Your response should contain every line from the data below that holds the string "cover".
Start of Block
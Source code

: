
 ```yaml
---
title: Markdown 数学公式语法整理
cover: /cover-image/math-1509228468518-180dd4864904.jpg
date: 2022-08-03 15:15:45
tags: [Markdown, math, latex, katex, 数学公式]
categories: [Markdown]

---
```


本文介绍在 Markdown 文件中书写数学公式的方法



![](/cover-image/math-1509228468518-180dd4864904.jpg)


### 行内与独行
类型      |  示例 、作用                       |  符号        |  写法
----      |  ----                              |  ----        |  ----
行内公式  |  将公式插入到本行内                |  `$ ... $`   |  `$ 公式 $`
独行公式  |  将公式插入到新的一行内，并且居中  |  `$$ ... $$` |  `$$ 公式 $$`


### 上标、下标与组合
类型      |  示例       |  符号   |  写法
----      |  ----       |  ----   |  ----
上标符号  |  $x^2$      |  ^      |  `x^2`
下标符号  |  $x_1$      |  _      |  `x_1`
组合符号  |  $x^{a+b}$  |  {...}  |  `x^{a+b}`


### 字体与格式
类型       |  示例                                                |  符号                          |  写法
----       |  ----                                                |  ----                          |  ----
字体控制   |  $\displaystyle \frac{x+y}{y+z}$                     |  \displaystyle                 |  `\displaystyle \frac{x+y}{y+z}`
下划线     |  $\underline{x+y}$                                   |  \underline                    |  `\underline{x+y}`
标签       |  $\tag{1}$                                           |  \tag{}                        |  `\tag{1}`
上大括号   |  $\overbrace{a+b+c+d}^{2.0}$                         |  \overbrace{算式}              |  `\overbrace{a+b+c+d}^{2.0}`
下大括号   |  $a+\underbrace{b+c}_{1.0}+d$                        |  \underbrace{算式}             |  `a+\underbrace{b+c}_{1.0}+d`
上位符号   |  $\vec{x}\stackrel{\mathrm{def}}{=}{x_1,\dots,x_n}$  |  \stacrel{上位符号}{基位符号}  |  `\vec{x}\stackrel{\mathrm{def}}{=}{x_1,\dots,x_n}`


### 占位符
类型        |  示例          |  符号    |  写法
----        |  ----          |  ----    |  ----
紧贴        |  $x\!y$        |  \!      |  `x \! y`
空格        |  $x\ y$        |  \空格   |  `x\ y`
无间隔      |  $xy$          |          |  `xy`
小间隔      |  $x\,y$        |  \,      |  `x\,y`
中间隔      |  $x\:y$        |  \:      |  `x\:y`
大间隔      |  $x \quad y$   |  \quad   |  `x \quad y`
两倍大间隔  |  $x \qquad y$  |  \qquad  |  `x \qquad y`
End of Block
TASK SOLUTION
cover: /cover-image/math-1509228468518-180dd4864904.jpg
![](/cover-image/math-1509228468518-180dd4864904.jpg)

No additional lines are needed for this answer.